**TASK ITEM**
Report each line of the data that includes the word "successors".

===== DATA RECORDS

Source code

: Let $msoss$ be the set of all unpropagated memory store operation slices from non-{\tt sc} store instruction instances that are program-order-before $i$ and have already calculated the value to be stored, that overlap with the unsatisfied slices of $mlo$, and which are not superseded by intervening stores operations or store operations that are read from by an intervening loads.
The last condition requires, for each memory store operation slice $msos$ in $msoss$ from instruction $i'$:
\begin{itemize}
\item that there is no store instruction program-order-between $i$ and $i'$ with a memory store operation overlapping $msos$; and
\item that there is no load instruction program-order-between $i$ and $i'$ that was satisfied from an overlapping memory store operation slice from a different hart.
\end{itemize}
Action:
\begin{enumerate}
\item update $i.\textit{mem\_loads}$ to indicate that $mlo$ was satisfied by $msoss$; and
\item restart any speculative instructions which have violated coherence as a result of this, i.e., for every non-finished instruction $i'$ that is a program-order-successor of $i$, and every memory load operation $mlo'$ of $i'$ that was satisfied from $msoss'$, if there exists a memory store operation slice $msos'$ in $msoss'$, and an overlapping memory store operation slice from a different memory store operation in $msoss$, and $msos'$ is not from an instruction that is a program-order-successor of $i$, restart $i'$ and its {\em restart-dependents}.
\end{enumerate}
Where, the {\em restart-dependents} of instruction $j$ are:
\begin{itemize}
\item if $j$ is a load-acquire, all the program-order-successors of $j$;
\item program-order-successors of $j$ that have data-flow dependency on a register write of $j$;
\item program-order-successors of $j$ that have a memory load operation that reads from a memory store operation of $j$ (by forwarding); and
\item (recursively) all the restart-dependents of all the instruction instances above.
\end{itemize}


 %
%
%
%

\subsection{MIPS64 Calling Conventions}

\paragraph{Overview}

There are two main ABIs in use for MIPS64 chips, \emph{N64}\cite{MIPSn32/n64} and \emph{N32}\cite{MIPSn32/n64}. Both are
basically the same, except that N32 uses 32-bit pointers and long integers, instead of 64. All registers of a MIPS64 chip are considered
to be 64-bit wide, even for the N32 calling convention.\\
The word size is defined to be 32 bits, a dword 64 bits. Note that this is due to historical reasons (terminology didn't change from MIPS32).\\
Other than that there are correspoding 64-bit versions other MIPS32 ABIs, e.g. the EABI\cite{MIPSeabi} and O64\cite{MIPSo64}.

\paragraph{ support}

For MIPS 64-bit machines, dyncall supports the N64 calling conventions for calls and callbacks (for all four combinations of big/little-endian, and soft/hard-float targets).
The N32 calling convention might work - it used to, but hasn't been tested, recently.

==========

**RESULT OF THE EXERCISE**
\item if $j$ is a load-acquire, all the program-order-successors of $j$;
\item program-order-successors of $j$ that have data-flow dependency on a register write of $j$;
\item program-order-successors of $j$ that have a memory load operation that reads from a memory store operation of $j$ (by forwarding); and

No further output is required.